Znając te dane, na początku negocjacji ze stroną rządową Kościół wysunął propozycję 1 proc. odpisu podatkowego. - Tylko bowiem taki odpis zagwarantowałby Kościołowi to, co rzeczywiście mu się należy z tytułu zastąpienia Funduszu Kościelnego innym rozwiązaniem - zaznaczała strona kościelna.
Niestety, dane te nie zostały w żaden sposób uwzględnione przez stronę państwową, która zgodziła się jedynie na 0,5 proc. odpisu podatkowego. Rządzący nie chcą rozliczać Funduszu Kościelnego. Teraz w rozmowach z Kościołem stawiają niejako "grubą kreskę" i odcinają się od historii.

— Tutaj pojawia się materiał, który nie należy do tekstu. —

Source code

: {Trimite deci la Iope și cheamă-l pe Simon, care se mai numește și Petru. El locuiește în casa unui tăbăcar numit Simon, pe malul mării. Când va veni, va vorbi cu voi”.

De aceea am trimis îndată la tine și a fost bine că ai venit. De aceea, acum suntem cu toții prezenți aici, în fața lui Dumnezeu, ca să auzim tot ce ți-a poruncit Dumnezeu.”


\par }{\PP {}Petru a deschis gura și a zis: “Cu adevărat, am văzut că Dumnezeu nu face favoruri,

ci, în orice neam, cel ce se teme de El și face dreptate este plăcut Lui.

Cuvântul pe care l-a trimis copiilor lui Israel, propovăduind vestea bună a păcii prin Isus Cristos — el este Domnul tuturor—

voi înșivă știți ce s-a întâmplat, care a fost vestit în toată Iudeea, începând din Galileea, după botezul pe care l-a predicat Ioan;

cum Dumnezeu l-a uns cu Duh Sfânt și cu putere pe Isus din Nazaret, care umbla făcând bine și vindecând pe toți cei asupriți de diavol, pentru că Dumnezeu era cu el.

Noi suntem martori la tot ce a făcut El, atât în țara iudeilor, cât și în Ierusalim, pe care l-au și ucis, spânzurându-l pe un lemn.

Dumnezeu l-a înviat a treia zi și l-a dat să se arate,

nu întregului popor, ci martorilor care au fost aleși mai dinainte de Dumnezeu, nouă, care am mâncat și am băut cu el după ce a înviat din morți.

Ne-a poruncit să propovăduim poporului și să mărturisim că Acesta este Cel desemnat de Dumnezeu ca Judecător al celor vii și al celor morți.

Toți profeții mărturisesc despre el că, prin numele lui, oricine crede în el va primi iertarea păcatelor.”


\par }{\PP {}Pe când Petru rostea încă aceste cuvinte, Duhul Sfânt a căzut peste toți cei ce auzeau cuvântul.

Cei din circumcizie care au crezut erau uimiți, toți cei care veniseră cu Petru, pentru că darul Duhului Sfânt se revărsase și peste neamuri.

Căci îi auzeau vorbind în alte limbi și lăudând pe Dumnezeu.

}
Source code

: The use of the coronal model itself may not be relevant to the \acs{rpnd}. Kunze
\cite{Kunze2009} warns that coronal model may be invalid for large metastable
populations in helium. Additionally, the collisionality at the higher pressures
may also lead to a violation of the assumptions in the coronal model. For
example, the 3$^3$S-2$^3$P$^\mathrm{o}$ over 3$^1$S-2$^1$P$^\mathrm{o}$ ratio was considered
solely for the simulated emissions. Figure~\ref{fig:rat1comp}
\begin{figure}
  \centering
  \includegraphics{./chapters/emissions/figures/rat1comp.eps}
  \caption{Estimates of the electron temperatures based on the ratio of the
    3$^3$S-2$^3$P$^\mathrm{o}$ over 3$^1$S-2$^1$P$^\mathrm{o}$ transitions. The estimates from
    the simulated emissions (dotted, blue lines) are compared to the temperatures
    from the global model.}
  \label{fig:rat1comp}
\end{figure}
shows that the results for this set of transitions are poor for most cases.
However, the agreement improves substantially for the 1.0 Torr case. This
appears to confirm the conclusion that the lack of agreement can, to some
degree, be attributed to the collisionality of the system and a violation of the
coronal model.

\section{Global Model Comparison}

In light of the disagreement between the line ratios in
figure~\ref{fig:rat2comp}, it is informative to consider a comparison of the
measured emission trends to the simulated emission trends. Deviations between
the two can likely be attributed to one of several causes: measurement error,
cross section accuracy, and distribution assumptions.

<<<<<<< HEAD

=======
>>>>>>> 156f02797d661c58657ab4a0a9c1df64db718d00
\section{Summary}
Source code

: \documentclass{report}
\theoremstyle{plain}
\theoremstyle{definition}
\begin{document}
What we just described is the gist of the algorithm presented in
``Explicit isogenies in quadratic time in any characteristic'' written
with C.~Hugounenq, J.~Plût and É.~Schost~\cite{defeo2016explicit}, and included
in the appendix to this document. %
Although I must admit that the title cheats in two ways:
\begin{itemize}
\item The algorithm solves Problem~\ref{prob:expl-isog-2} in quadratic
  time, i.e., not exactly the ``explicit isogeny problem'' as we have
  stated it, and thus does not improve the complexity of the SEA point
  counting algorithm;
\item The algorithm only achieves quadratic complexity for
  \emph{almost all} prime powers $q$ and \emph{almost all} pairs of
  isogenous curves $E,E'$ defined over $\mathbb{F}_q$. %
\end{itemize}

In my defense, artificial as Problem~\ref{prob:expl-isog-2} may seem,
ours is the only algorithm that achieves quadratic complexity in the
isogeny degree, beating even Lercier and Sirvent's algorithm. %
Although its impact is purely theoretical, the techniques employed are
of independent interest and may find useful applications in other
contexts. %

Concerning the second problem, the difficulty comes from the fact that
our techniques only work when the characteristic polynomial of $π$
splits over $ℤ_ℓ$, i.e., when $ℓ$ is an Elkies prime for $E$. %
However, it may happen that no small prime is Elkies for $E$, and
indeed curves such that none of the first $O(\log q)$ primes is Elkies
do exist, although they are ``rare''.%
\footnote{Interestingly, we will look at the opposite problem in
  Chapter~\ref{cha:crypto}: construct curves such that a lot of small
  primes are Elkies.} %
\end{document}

Strona kościelna ma jeszcze możliwość dochodzenia swoich praw na trzech drogach: sprawy sądowej, na Ziemiach Zachodnich i Północnych upominania się u wojewodów o zwrot mienia, a na terenie całej Polski przez pisma do wojewodów o uwłaszczenie terenów, które posiada, a do których nie ma dokumentów.